▸ WHAT TO PRODUCE:
Search the entries below for the word "ссылки", then copy each line in which it is found.

Dataset entries

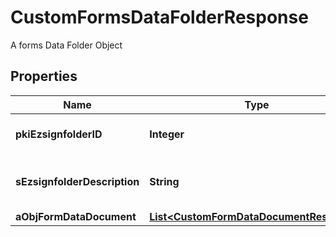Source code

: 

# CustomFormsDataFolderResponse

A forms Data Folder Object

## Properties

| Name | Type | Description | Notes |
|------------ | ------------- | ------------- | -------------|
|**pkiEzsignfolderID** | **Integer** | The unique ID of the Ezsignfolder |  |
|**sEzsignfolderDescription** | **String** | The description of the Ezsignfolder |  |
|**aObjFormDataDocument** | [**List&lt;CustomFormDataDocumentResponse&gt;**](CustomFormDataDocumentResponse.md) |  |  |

==

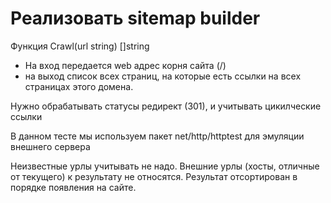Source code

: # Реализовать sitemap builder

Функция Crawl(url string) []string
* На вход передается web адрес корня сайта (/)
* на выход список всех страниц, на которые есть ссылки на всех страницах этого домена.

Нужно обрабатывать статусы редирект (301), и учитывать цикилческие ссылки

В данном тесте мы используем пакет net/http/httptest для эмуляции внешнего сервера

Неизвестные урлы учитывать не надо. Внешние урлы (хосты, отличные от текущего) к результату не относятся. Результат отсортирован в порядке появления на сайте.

▸ WRITTEN ANSWER:
* на выход список всех страниц, на которые есть ссылки на всех страницах этого домена.
Нужно обрабатывать статусы редирект (301), и учитывать цикилческие ссылки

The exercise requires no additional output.